JAKARTA, June 19 (Reuters) - Indonesia plans to spend $2.1 billion laying a cable to transmit electricity from the coal-rich island of Sumatra to the densely populated island of Java, government officials said on Thursday.
The government of Southeast Asia’s largest economy hopes the cable will better distribute electricity and alleviate frequent black-outs brought about by decades of under-investment in energy infrastructure.
The cable will cross a 35 kilometre-wide portion of the Sunda Strait and will be able to transmit 500 kilovolts of electricity, Minister of National Development Planning Armida Alisjahbana told reporters after meeting with the chief economic minister.
The project has been in the works for some time but was stalled by a lack of funding, local media reported.
Alisjahbana said $1.19 billion of the required funds will come from the Japan International Cooperation Agency (JICA), a body which promotes development in emerging economies.

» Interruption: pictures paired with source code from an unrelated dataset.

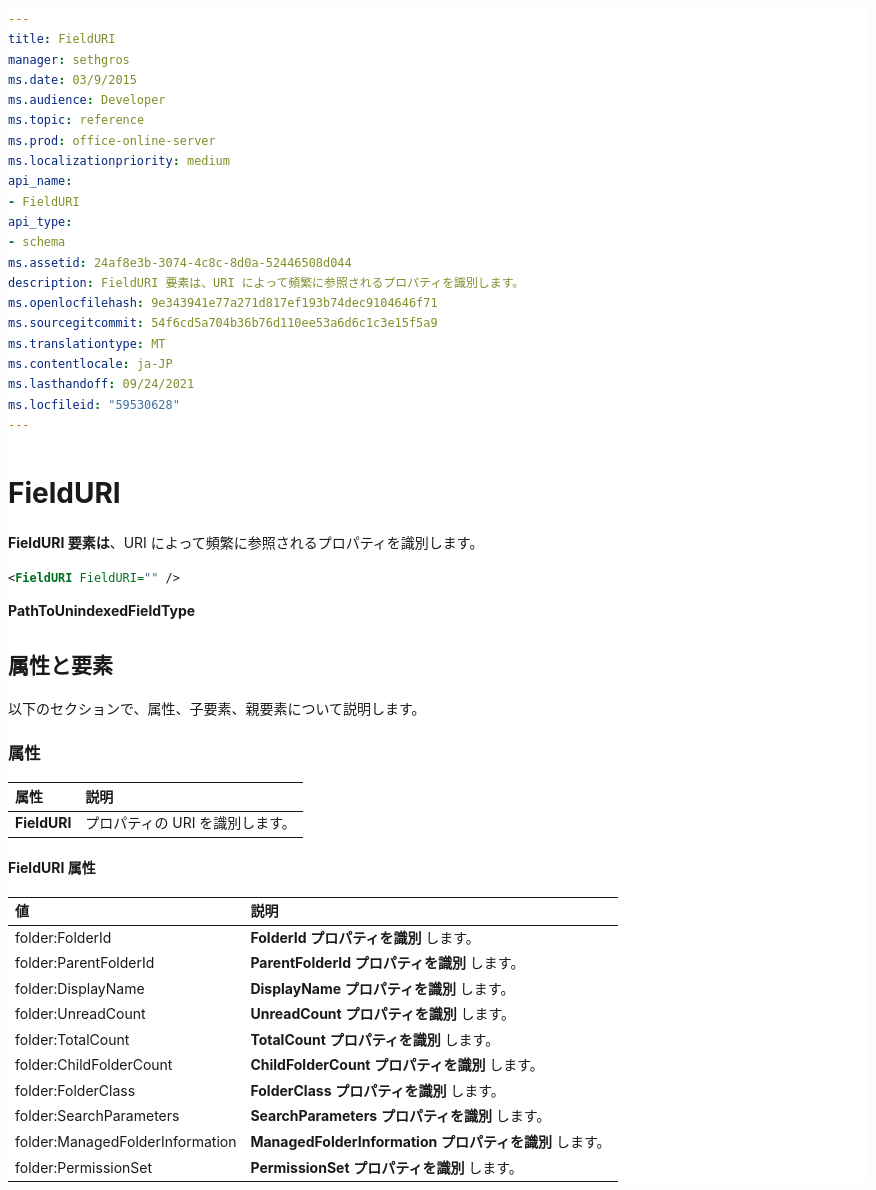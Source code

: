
 ```yaml
---
title: FieldURI
manager: sethgros
ms.date: 03/9/2015
ms.audience: Developer
ms.topic: reference
ms.prod: office-online-server
ms.localizationpriority: medium
api_name:
- FieldURI
api_type:
- schema
ms.assetid: 24af8e3b-3074-4c8c-8d0a-52446508d044
description: FieldURI 要素は、URI によって頻繁に参照されるプロパティを識別します。
ms.openlocfilehash: 9e343941e77a271d817ef193b74dec9104646f71
ms.sourcegitcommit: 54f6cd5a704b36b76d110ee53a6d6c1c3e15f5a9
ms.translationtype: MT
ms.contentlocale: ja-JP
ms.lasthandoff: 09/24/2021
ms.locfileid: "59530628"
---
```

# <a name="fielduri"></a>FieldURI

**FieldURI 要素は**、URI によって頻繁に参照されるプロパティを識別します。 
  
```XML
<FieldURI FieldURI="" />
```

 **PathToUnindexedFieldType**
## <a name="attributes-and-elements"></a>属性と要素

以下のセクションで、属性、子要素、親要素について説明します。
  
### <a name="attributes"></a>属性

|**属性**|**説明**|
|:-----|:-----|
|**FieldURI** <br/> |プロパティの URI を識別します。  <br/> |
   
#### <a name="fielduri-attribute"></a>FieldURI 属性

|**値**|**説明**|
|:-----|:-----|
|folder:FolderId  <br/> |**FolderId プロパティを識別** します。  <br/> |
|folder:ParentFolderId  <br/> |**ParentFolderId プロパティを識別** します。  <br/> |
|folder:DisplayName  <br/> |**DisplayName プロパティを識別** します。  <br/> |
|folder:UnreadCount  <br/> |**UnreadCount プロパティを識別** します。  <br/> |
|folder:TotalCount  <br/> |**TotalCount プロパティを識別** します。  <br/> |
|folder:ChildFolderCount  <br/> |**ChildFolderCount プロパティを識別** します。  <br/> |
|folder:FolderClass  <br/> |**FolderClass プロパティを識別** します。  <br/> |
|folder:SearchParameters  <br/> |**SearchParameters プロパティを識別** します。  <br/> |
|folder:ManagedFolderInformation  <br/> |**ManagedFolderInformation プロパティを識別** します。  <br/> |
|folder:PermissionSet  <br/> |**PermissionSet プロパティを識別** します。  <br/> |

JICA could also fund the remainder, depending on Indonesian presidential approval, Alisjahbana said.
“The power from coal-fired power plants in Sumatra must be distributed so it’s not all concentrated in Sumatra. That’s why we need the transmission cable to Java,” said Dedy Priatna, deputy planning minister. (Reporting by Fathiyah Dahrul; Writing by Eveline Danubrata; Editing by Christopher Cushing)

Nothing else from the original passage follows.